INFORMATION GIVEN.
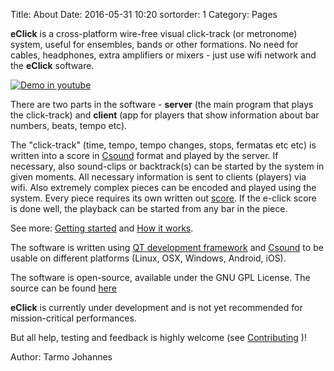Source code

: Title: About
Date: 2016-05-31 10:20
sortorder: 1
Category: Pages

**eClick** is a cross-platform wire-free visual click-track (or metronome) system, useful for ensembles, bands or other formations. No need for cables, headphones, extra amplifiers or mixers - just use wifi network and the **eClick** software.

[![Demo in youtube](https://img.youtube.com/vi/80av5Aq36Gk/0.jpg)](https://www.youtube.com/watch?v=80av5Aq36Gk&feature=youtu.be)


There are two parts in the software -  **server** (the main program that plays the click-track) and **client** (app for players that show information about bar numbers, beats, tempo etc).

The  "click-track" (time, tempo, tempo changes, stops, fermatas etc etc) is written into a score in [Csound](http://csound.github.io/about.html) format and played by the server. If necessary, also sound-clips or backtrack(s) can be started by the system in given moments. All necessary information is sent to clients (players) via wifi. Also extremely complex pieces can be encoded and played using the system. Every piece requires its own written out [score](score-files.html).  If the e-click score is done well, the playback can be started from any bar in the piece.

See more: [Getting started](getting-started.html) and [How it works](how-it-works.html).

The software is written using [QT development framework](http://www.qt.io/) and [Csound](http://csound.github.io/) to be usable on different platforms (Linux, OSX, Windows, Android, iOS).

The software is open-source, available under the GNU GPL License. The source can be found [here](https://github.com/tarmoj/eclick)

**eClick** is currently under development and is not yet recommended for mission-critical performances. 

But all help, testing and feedback is highly welcome (see [Contributing](contribute.html) )!

Author: Tarmo Johannes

EXERCISE AIM.
Reproduce the full material exactly, excluding the pictures.

ANSWER FOR THE TASK.
Source code

: Title: About
Date: 2016-05-31 10:20
sortorder: 1
Category: Pages

**eClick** is a cross-platform wire-free visual click-track (or metronome) system, useful for ensembles, bands or other formations. No need for cables, headphones, extra amplifiers or mixers - just use wifi network and the **eClick** software.

[![Demo in youtube](https://img.youtube.com/vi/80av5Aq36Gk/0.jpg)](https://www.youtube.com/watch?v=80av5Aq36Gk&feature=youtu.be)


There are two parts in the software -  **server** (the main program that plays the click-track) and **client** (app for players that show information about bar numbers, beats, tempo etc).

The  "click-track" (time, tempo, tempo changes, stops, fermatas etc etc) is written into a score in [Csound](http://csound.github.io/about.html) format and played by the server. If necessary, also sound-clips or backtrack(s) can be started by the system in given moments. All necessary information is sent to clients (players) via wifi. Also extremely complex pieces can be encoded and played using the system. Every piece requires its own written out [score](score-files.html).  If the e-click score is done well, the playback can be started from any bar in the piece.

See more: [Getting started](getting-started.html) and [How it works](how-it-works.html).

The software is written using [QT development framework](http://www.qt.io/) and [Csound](http://csound.github.io/) to be usable on different platforms (Linux, OSX, Windows, Android, iOS).

The software is open-source, available under the GNU GPL License. The source can be found [here](https://github.com/tarmoj/eclick)

**eClick** is currently under development and is not yet recommended for mission-critical performances. 

But all help, testing and feedback is highly welcome (see [Contributing](contribute.html) )!

Author: Tarmo Johannes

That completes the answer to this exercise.